Valve’s new Steam Controller is already built for Steam, but its most interesting inputs are starting to matter outside Valve’s own launcher too. A merged SDL pull request adds support for the controller’s touchpads, capacitive stick touch and grip sensing.
That sounds nerdy, because it is. It also matters. SDL sits under a huge number of games and apps, so better controller support there can help the Steam Controller behave more like itself in software that does not lean directly on Steam Input.
The pull request merged on May 14 and testers reported that the added inputs worked in SDL tools, including setups without Steam running. Gyro support was already present, so this fills in more of the controller’s identity instead of treating it like a generic gamepad.
There are still caveats. SteamOS Gaming Mode, individual games and non-SDL software can behave differently. Developers also have to make use of the new inputs. But for a controller built around touchpads and grip controls, this is the kind of low-level plumbing that can make or break the hardware.
For PC players who like odd input devices, that is good news. It also lines up with the broader controller work we have been tracking in our gaming hardware coverage.
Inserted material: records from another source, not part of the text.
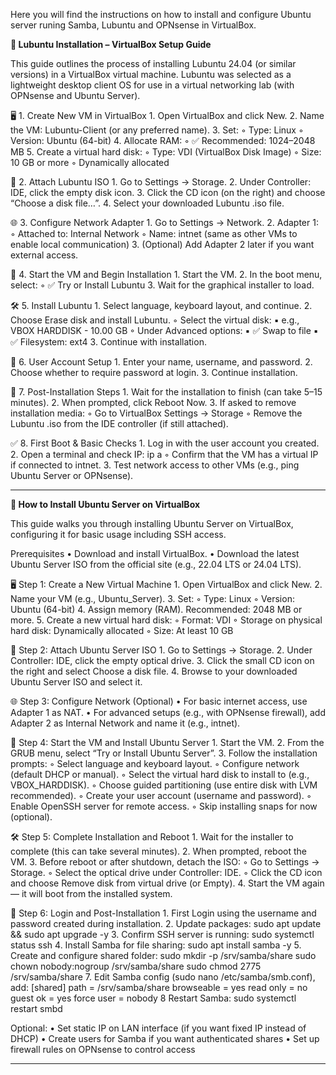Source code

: Here you will find the instructions on how to install and configure Ubuntu server runing Samba, Lubuntu and OPNsense in VirtualBox.


**📘 Lubuntu Installation – VirtualBox Setup Guide**

This guide outlines the process of installing Lubuntu 24.04 (or similar versions) in a VirtualBox virtual machine. Lubuntu was selected as a lightweight desktop client OS for use in a virtual networking lab (with OPNsense and Ubuntu Server).

🖥️ 1. Create New VM in VirtualBox
    1. Open VirtualBox and click New.
    2. Name the VM: Lubuntu-Client (or any preferred name).
    3. Set:
        ◦ Type: Linux
        ◦ Version: Ubuntu (64-bit)
    4. Allocate RAM:
        ◦ ✅ Recommended: 1024–2048 MB
    5. Create a virtual hard disk:
        ◦ Type: VDI (VirtualBox Disk Image)
        ◦ Size: 10 GB or more
        ◦ Dynamically allocated

📀 2. Attach Lubuntu ISO
    1. Go to Settings → Storage.
    2. Under Controller: IDE, click the empty disk icon.
    3. Click the CD icon (on the right) and choose “Choose a disk file…”.
    4. Select your downloaded Lubuntu .iso file.

🌐 3. Configure Network Adapter
    1. Go to Settings → Network.
    2. Adapter 1:
        ◦ Attached to: Internal Network
        ◦ Name: intnet (same as other VMs to enable local communication)
    3. (Optional) Add Adapter 2 later if you want external access.

🚀 4. Start the VM and Begin Installation
    1. Start the VM.
    2. In the boot menu, select:
        ◦ ✅ Try or Install Lubuntu
    3. Wait for the graphical installer to load.

🛠️ 5. Install Lubuntu
    1. Select language, keyboard layout, and continue.
    2. Choose Erase disk and install Lubuntu.
        ◦ Select the virtual disk:
            ▪ e.g., VBOX HARDDISK - 10.00 GB
        ◦ Under Advanced options:
            ▪ ✅ Swap to file
            ▪ ✅ Filesystem: ext4
    3. Continue with installation.

👤 6. User Account Setup
    1. Enter your name, username, and password.
    2. Choose whether to require password at login.
    3. Continue installation.

💾 7. Post-Installation Steps
    1. Wait for the installation to finish (can take 5–15 minutes).
    2. When prompted, click Reboot Now.
    3. If asked to remove installation media:
        ◦ Go to VirtualBox Settings → Storage
        ◦ Remove the Lubuntu .iso from the IDE controller (if still attached).

✅ 8. First Boot & Basic Checks
    1. Log in with the user account you created.
    2. Open a terminal and check IP:
       ip a
        ◦ Confirm that the VM has a virtual IP if connected to intnet.
    3. Test network access to other VMs (e.g., ping Ubuntu Server or OPNsense).


---


**📘 How to Install Ubuntu Server on VirtualBox**

This guide walks you through installing Ubuntu Server on VirtualBox, configuring it for basic usage including SSH access.

Prerequisites
    • Download and install VirtualBox.
    • Download the latest Ubuntu Server ISO from the official site (e.g., 22.04 LTS or 24.04 LTS).

🖥️ Step 1: Create a New Virtual Machine
    1. Open VirtualBox and click New.
    2. Name your VM (e.g., Ubuntu_Server).
    3. Set:
        ◦ Type: Linux
        ◦ Version: Ubuntu (64-bit)
    4. Assign memory (RAM). Recommended: 2048 MB or more.
    5. Create a new virtual hard disk:
        ◦ Format: VDI
        ◦ Storage on physical hard disk: Dynamically allocated
        ◦ Size: At least 10 GB

📀 Step 2: Attach Ubuntu Server ISO
    1. Go to Settings → Storage.
    2. Under Controller: IDE, click the empty optical drive.
    3. Click the small CD icon on the right and select Choose a disk file.
    4. Browse to your downloaded Ubuntu Server ISO and select it.

🌐 Step 3: Configure Network (Optional)
    • For basic internet access, use Adapter 1 as NAT.
    • For advanced setups (e.g., with OPNsense firewall), add Adapter 2 as Internal Network and name it (e.g., intnet).

🚀 Step 4: Start the VM and Install Ubuntu Server
    1. Start the VM.
    2. From the GRUB menu, select “Try or Install Ubuntu Server”.
    3. Follow the installation prompts:
        ◦ Select language and keyboard layout.
        ◦ Configure network (default DHCP or manual).
        ◦ Select the virtual hard disk to install to (e.g., VBOX_HARDDISK).
        ◦ Choose guided partitioning (use entire disk with LVM recommended).
        ◦ Create your user account (username and password).
        ◦ Enable OpenSSH server for remote access.
        ◦ Skip installing snaps for now (optional).

🛠️ Step 5: Complete Installation and Reboot
    1. Wait for the installer to complete (this can take several minutes).
    2. When prompted, reboot the VM.
    3. Before reboot or after shutdown, detach the ISO:
        ◦ Go to Settings → Storage.
        ◦ Select the optical drive under Controller: IDE.
        ◦ Click the CD icon and choose Remove disk from virtual drive (or Empty).
    4. Start the VM again — it will boot from the installed system.

👤 Step 6: Login and Post-Installation
    1. First Login using the username and password created during installation.
    2. Update packages:
      sudo apt update && sudo apt upgrade -y
    3. Confirm SSH server is running:
       sudo systemctl status ssh
    4. Install Samba for file sharing:
       sudo apt install samba -y
    5. Create and configure shared folder:
       sudo mkdir -p /srv/samba/share
       sudo chown nobody:nogroup /srv/samba/share
       sudo chmod 2775 /srv/samba/share
    7. Edit Samba config (sudo nano /etc/samba/smb.conf), add:
       [shared]
         path = /srv/samba/share
         browseable = yes
         read only = no
         guest ok = yes
         force user = nobody
    8  Restart Samba:
       sudo systemctl restart smbd

Optional:
    • Set static IP on LAN interface (if you want fixed IP instead of DHCP)
    • Create users for Samba if you want authenticated shares
    • Set up firewall rules on OPNsense to control access


---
This also helps explain why low-level software support matters in gaming. A controller can have clever hardware, but players only feel that advantage when games and apps can actually read the inputs. SDL support makes that path easier for developers.
The update should also make the controller more attractive to tinkerers. People who run launchers, emulators or Linux gaming setups often live outside the most polished Steam path, so broader input support gives the hardware a longer runway.